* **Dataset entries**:
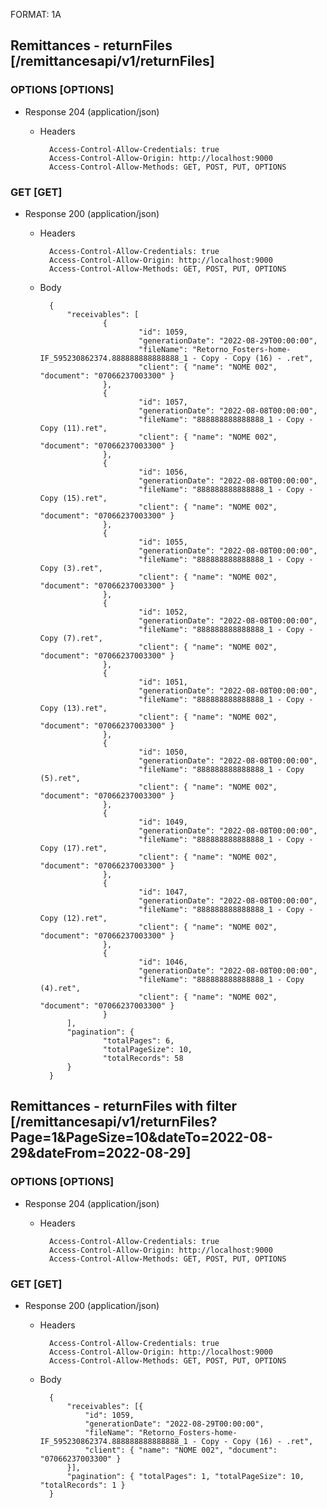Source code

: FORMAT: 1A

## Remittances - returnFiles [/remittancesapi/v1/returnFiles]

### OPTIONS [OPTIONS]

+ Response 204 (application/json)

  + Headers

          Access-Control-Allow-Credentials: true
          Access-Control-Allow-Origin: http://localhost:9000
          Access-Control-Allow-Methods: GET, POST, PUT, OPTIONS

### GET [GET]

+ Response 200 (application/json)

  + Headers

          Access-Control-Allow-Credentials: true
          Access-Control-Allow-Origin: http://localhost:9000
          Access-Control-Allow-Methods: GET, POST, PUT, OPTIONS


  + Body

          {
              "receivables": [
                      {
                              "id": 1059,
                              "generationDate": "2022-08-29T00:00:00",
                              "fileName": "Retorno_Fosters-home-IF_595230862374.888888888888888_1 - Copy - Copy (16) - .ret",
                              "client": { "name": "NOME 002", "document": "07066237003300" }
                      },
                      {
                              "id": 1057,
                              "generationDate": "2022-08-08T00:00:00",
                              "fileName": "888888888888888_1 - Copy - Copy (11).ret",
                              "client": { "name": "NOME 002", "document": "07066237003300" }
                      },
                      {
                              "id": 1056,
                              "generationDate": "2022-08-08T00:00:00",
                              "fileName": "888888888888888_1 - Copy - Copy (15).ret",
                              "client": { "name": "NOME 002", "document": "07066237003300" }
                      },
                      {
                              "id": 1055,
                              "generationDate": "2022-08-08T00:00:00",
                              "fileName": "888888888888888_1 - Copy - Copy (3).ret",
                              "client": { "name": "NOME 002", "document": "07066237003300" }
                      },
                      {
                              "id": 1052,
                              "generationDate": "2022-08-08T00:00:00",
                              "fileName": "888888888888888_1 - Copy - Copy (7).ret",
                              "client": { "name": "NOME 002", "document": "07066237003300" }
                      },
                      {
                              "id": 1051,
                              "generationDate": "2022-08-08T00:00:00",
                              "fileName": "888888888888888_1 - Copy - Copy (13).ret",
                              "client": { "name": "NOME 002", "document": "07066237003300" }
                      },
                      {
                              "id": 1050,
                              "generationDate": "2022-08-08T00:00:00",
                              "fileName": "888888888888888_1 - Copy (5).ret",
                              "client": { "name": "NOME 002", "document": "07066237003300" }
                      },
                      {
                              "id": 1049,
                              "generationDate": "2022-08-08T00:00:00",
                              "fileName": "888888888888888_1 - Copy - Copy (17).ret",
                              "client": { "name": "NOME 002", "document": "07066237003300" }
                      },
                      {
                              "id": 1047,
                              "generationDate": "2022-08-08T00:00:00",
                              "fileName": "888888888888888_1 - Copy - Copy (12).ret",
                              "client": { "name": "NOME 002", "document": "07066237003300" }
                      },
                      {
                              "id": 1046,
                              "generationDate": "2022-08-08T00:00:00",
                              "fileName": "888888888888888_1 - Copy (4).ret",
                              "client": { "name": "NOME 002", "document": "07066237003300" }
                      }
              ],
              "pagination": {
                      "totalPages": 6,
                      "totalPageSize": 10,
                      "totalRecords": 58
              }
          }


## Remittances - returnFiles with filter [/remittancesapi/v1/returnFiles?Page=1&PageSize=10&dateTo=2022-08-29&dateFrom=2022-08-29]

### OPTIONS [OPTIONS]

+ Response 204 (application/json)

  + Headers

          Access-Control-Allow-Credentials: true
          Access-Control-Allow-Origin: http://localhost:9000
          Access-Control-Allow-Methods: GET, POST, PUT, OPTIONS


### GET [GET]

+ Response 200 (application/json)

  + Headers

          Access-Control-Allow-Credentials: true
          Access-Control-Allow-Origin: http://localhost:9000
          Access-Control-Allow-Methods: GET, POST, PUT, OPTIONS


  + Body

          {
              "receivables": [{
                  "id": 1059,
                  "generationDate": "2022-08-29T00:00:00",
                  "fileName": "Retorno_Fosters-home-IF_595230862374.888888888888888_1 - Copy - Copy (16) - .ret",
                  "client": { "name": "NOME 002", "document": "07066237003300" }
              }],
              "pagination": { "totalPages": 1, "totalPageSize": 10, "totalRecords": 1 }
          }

* **Exercise**: Set down every entry above without alteration, but print no images.

* **Output for this task**:
Source code

: FORMAT: 1A

## Remittances - returnFiles [/remittancesapi/v1/returnFiles]

### OPTIONS [OPTIONS]

+ Response 204 (application/json)

  + Headers

          Access-Control-Allow-Credentials: true
          Access-Control-Allow-Origin: http://localhost:9000
          Access-Control-Allow-Methods: GET, POST, PUT, OPTIONS

### GET [GET]

+ Response 200 (application/json)

  + Headers

          Access-Control-Allow-Credentials: true
          Access-Control-Allow-Origin: http://localhost:9000
          Access-Control-Allow-Methods: GET, POST, PUT, OPTIONS


  + Body

          {
              "receivables": [
                      {
                              "id": 1059,
                              "generationDate": "2022-08-29T00:00:00",
                              "fileName": "Retorno_Fosters-home-IF_595230862374.888888888888888_1 - Copy - Copy (16) - .ret",
                              "client": { "name": "NOME 002", "document": "07066237003300" }
                      },
                      {
                              "id": 1057,
                              "generationDate": "2022-08-08T00:00:00",
                              "fileName": "888888888888888_1 - Copy - Copy (11).ret",
                              "client": { "name": "NOME 002", "document": "07066237003300" }
                      },
                      {
                              "id": 1056,
                              "generationDate": "2022-08-08T00:00:00",
                              "fileName": "888888888888888_1 - Copy - Copy (15).ret",
                              "client": { "name": "NOME 002", "document": "07066237003300" }
                      },
                      {
                              "id": 1055,
                              "generationDate": "2022-08-08T00:00:00",
                              "fileName": "888888888888888_1 - Copy - Copy (3).ret",
                              "client": { "name": "NOME 002", "document": "07066237003300" }
                      },
                      {
                              "id": 1052,
                              "generationDate": "2022-08-08T00:00:00",
                              "fileName": "888888888888888_1 - Copy - Copy (7).ret",
                              "client": { "name": "NOME 002", "document": "07066237003300" }
                      },
                      {
                              "id": 1051,
                              "generationDate": "2022-08-08T00:00:00",
                              "fileName": "888888888888888_1 - Copy - Copy (13).ret",
                              "client": { "name": "NOME 002", "document": "07066237003300" }
                      },
                      {
                              "id": 1050,
                              "generationDate": "2022-08-08T00:00:00",
                              "fileName": "888888888888888_1 - Copy (5).ret",
                              "client": { "name": "NOME 002", "document": "07066237003300" }
                      },
                      {
                              "id": 1049,
                              "generationDate": "2022-08-08T00:00:00",
                              "fileName": "888888888888888_1 - Copy - Copy (17).ret",
                              "client": { "name": "NOME 002", "document": "07066237003300" }
                      },
                      {
                              "id": 1047,
                              "generationDate": "2022-08-08T00:00:00",
                              "fileName": "888888888888888_1 - Copy - Copy (12).ret",
                              "client": { "name": "NOME 002", "document": "07066237003300" }
                      },
                      {
                              "id": 1046,
                              "generationDate": "2022-08-08T00:00:00",
                              "fileName": "888888888888888_1 - Copy (4).ret",
                              "client": { "name": "NOME 002", "document": "07066237003300" }
                      }
              ],
              "pagination": {
                      "totalPages": 6,
                      "totalPageSize": 10,
                      "totalRecords": 58
              }
          }


## Remittances - returnFiles with filter [/remittancesapi/v1/returnFiles?Page=1&PageSize=10&dateTo=2022-08-29&dateFrom=2022-08-29]

### OPTIONS [OPTIONS]

+ Response 204 (application/json)

  + Headers

          Access-Control-Allow-Credentials: true
          Access-Control-Allow-Origin: http://localhost:9000
          Access-Control-Allow-Methods: GET, POST, PUT, OPTIONS


### GET [GET]

+ Response 200 (application/json)

  + Headers

          Access-Control-Allow-Credentials: true
          Access-Control-Allow-Origin: http://localhost:9000
          Access-Control-Allow-Methods: GET, POST, PUT, OPTIONS


  + Body

          {
              "receivables": [{
                  "id": 1059,
                  "generationDate": "2022-08-29T00:00:00",
                  "fileName": "Retorno_Fosters-home-IF_595230862374.888888888888888_1 - Copy - Copy (16) - .ret",
                  "client": { "name": "NOME 002", "document": "07066237003300" }
              }],
              "pagination": { "totalPages": 1, "totalPageSize": 10, "totalRecords": 1 }
          }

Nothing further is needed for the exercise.